• EXERCISE OBJECTIVE: In the records that follow, find each line containing "with" and copy it.

[MATERIAL SHOWN]

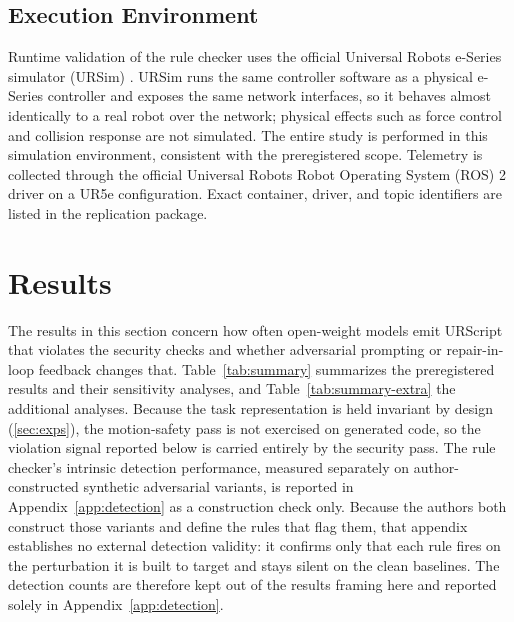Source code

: \documentclass{ieeeaccess}
\begin{document}
\subsection{Execution Environment}\label{sec:execenv}

Runtime validation of the rule checker uses the official Universal Robots e-Series
simulator (URSim) \cite{ref61}. URSim runs the same controller software as a physical
e-Series controller and exposes the same network interfaces, so it behaves almost
identically to a real robot over the network; physical effects such as force control
and collision response are not simulated. The entire study is performed in this
simulation environment, consistent with the preregistered scope. Telemetry is
collected through the official Universal Robots Robot Operating System (ROS) 2 driver \cite{ref62} on a
UR5e configuration. Exact container, driver, and topic identifiers are listed in the
replication package.

\section{Results}\label{sec:results}
The results in this section concern how often open-weight models emit URScript that
violates the security checks and whether adversarial prompting or repair-in-loop feedback changes that.
Table~\ref{tab:summary} summarizes the preregistered results and their sensitivity
analyses, and Table~\ref{tab:summary-extra} the additional analyses. Because the
task representation is held invariant by design (\ref{sec:exps}), the motion-safety
pass is not exercised on generated code, so the violation signal reported below is
carried entirely by the security pass. The rule checker's intrinsic detection performance,
measured separately on author-constructed synthetic adversarial variants, is reported in
Appendix~\ref{app:detection} as a construction check only. Because the authors both
construct those variants and define the rules that flag them, that appendix establishes
no external detection validity: it confirms only that each rule fires on the perturbation
it is built to target and stays silent on the clean baselines. The detection counts are
therefore kept out of the results framing here and reported solely in
Appendix~\ref{app:detection}.
\end{document}

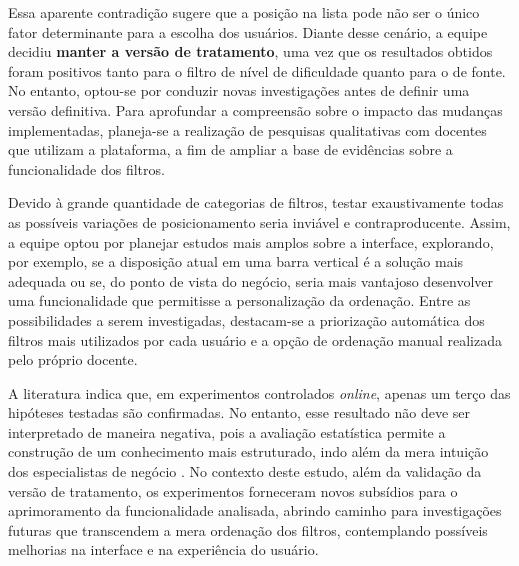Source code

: Essa aparente contradição sugere que a posição na lista pode não ser o único fator determinante para a escolha dos usuários. Diante desse cenário, a equipe decidiu \textbf{manter a versão de tratamento}, uma vez que os resultados obtidos foram positivos tanto para o filtro de nível de dificuldade quanto para o de fonte. No entanto, optou-se por conduzir novas investigações antes de definir uma versão definitiva. Para aprofundar a compreensão sobre o impacto das mudanças implementadas, planeja-se a realização de pesquisas qualitativas com docentes que utilizam a plataforma, a fim de ampliar a base de evidências sobre a funcionalidade dos filtros.  

Devido à grande quantidade de categorias de filtros, testar exaustivamente todas as possíveis variações de posicionamento seria inviável e contraproducente. Assim, a equipe optou por planejar estudos mais amplos sobre a interface, explorando, por exemplo, se a disposição atual em uma barra vertical é a solução mais adequada ou se, do ponto de vista do negócio, seria mais vantajoso desenvolver uma funcionalidade que permitisse a personalização da ordenação. Entre as possibilidades a serem investigadas, destacam-se a priorização automática dos filtros mais utilizados por cada usuário e a opção de ordenação manual realizada pelo próprio docente.  

A literatura indica que, em experimentos controlados \textit{online}, apenas um terço das hipóteses testadas são confirmadas. No entanto, esse resultado não deve ser interpretado de maneira negativa, pois a avaliação estatística permite a construção de um conhecimento mais estruturado, indo além da mera intuição dos especialistas de negócio \cite{kohavi_oce_and_ab_tests_2017, erthal_characterization_2023}. No contexto deste estudo, além da validação da versão de tratamento, os experimentos forneceram novos subsídios para o aprimoramento da funcionalidade analisada, abrindo caminho para investigações futuras que transcendem a mera ordenação dos filtros, contemplando possíveis melhorias na interface e na experiência do usuário.  

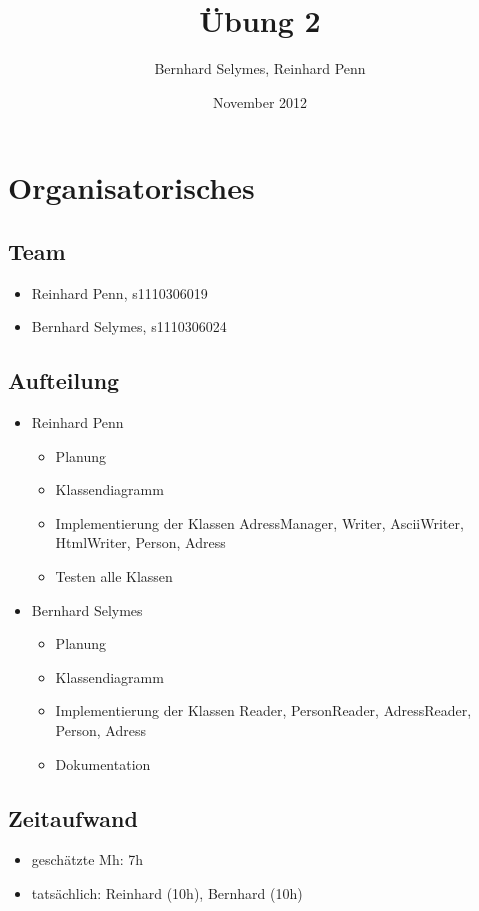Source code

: \documentclass[12pt,a4paper]{article}
\begin{document}
\title{Übung 2}
\author{Bernhard Selymes, Reinhard Penn}
\date{November 2012}

\normalsize

\newcommand{\CodePath}{../AdressManagment/AdressManagement/}

\section{Organisatorisches}

\subsection{Team}
	\begin {itemize} 
		\item Reinhard Penn, s1110306019 
		\item Bernhard Selymes, s1110306024
	\end {itemize}

\subsection{Aufteilung}
	\begin {itemize} 
		\item Reinhard Penn
			\begin {itemize}
				\item Planung
				\item Klassendiagramm
				\item Implementierung der Klassen AdressManager, Writer, AsciiWriter, HtmlWriter, Person, Adress
				\item Testen alle Klassen
			\end {itemize}
		\item Bernhard Selymes
			\begin {itemize}
				\item Planung
				\item Klassendiagramm
				\item Implementierung der Klassen Reader, PersonReader, AdressReader, Person, Adress
				\item Dokumentation				
			\end {itemize}
	\end {itemize}


\subsection{Zeitaufwand}
	\begin {itemize}
		\item geschätzte Mh: 7h
		\item tatsächlich: Reinhard (10h), Bernhard  (10h)
	\end {itemize}
\end{document}
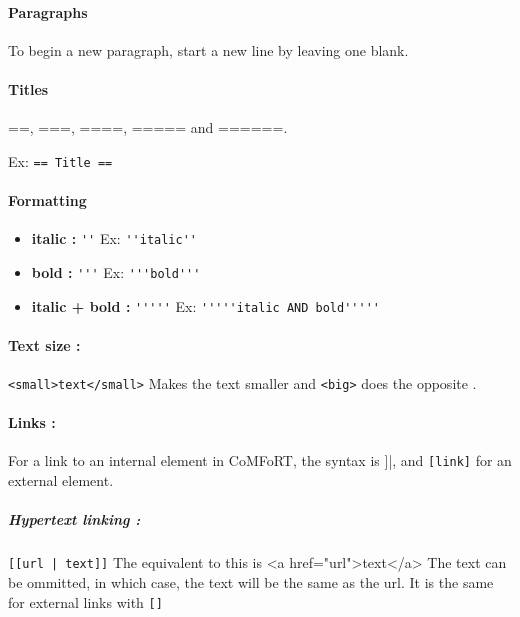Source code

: \documentclass{article}
\begin{document}
     \paragraph{Paragraphs }
     To begin a new paragraph, start a new line by leaving one blank. 
 		
     \paragraph{Titles}  ==, ===, ====, ===== and ======.
	
		 Ex: \verb|== Title ==|
     \paragraph{Formatting} 
     	\begin{itemize}
	 \item \textbf{italic : } \verb|''|
	       Ex: \verb|''italic''|
	 \item \textbf{bold : } \verb|'''|
	       Ex: \verb|'''bold'''|
	 \item \textbf{italic + bold :} \verb|'''''|
	       Ex: \verb|'''''italic AND bold'''''|
	\end{itemize}
     \paragraph{Text size :}
		\verb|<small>text</small>| Makes the text smaller and  \verb|<big>| does the opposite . 
     \paragraph{Links :} 
      For a link to an internal element in CoMFoRT, the syntax is \verbl[[link]]|, and \verb|[link]| for an external element. 
		
		 \subparagraph{Hypertext linking :}
		 \verb?[[url | text]]?
		 The equivalent to this is \verbl<a href="url">text</a>
	The text can be ommitted, in which case, the text will be the same as the url. It is the same for external links with \verb|[]|
		   	   
\end{document}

[/MATERIAL SHOWN]

• RESULT OF THIS TASK:
simulation environment, consistent with the preregistered scope. Telemetry is
	The text can be ommitted, in which case, the text will be the same as the url. It is the same for external links with \verb|[]|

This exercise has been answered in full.